I never really thought I had depression, always just thought I was 'lazy'. Some days I don't want to get out of bed, small tasks are overwhelming to me, don't want to shower etc, happily stay in the house watching television, reading and eating, however, I've always just assumed that's how I am and forced myself to do these things even if I really don't want to.
I noticed somewhere a few weeks ago, not sure if it was here or some other social media but someone described their depression as the feeling of homesickness whilst being at home and honestly that is the perfect description. That's exactly how I feel and have felt for as long as I can remember around 70 percent of the time.

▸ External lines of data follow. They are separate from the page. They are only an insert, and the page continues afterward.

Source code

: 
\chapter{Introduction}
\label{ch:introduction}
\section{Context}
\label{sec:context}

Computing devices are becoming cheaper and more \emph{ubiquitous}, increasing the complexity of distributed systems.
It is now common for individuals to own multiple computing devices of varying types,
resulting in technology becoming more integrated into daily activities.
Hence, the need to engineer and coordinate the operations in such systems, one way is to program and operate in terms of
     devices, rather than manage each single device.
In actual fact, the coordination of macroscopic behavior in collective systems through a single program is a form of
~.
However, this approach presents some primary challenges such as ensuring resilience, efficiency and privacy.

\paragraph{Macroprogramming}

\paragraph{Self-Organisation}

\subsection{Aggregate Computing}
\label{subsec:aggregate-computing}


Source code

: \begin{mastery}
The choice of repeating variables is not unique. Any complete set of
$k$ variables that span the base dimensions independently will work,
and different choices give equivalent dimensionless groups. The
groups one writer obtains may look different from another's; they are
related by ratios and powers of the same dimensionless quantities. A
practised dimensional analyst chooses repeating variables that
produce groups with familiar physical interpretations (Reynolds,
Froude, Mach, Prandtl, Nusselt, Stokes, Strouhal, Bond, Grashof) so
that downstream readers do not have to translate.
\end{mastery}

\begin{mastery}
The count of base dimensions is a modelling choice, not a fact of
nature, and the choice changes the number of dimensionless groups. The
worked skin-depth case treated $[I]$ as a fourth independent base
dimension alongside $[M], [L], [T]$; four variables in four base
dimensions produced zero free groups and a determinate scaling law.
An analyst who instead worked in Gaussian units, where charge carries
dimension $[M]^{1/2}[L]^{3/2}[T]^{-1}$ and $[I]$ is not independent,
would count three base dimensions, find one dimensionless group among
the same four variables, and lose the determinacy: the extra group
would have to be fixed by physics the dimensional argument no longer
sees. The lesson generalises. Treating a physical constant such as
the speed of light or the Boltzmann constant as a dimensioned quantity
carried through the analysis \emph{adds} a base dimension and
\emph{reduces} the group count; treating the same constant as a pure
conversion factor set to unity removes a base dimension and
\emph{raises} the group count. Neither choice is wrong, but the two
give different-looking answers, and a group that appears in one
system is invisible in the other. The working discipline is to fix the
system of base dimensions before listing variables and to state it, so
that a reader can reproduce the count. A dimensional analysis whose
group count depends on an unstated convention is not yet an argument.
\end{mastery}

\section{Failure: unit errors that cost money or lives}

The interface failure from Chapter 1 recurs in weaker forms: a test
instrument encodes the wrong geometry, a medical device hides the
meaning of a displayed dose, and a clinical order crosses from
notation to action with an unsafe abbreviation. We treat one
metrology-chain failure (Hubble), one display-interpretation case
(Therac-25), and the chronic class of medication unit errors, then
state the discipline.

It's like this ache in my stomach that feels exactly like what homesickness felt when I was a child. An awful feeling that nothing gets rid of no matter what I do. I always just assumed this was just a part of living and how I will always feel and somewhat normal albeit pretty painful and uncomfortable.
I have gotten a puppy recently and the work that comes with that have really brought these feelings to the forefront. Once again, I'm going through the motions with the puppy, playing, feeding, walking, training, cuddling etc but this horrible feeling of homesickness is absolutely horrendous since I've gotten the puppy and I'm not enjoying being in the moment. I'm starting to really wonder if I've made a mistake getting the puppy, as if it's too big a commitment. However I have a child, so strange that a puppy should tip me over the edge.
Is this a normal fact of being alive, having a knot in stomach and not being able to live in the moment? Or am I being reasonable in thinking that this feeling of homesickness is actually depression?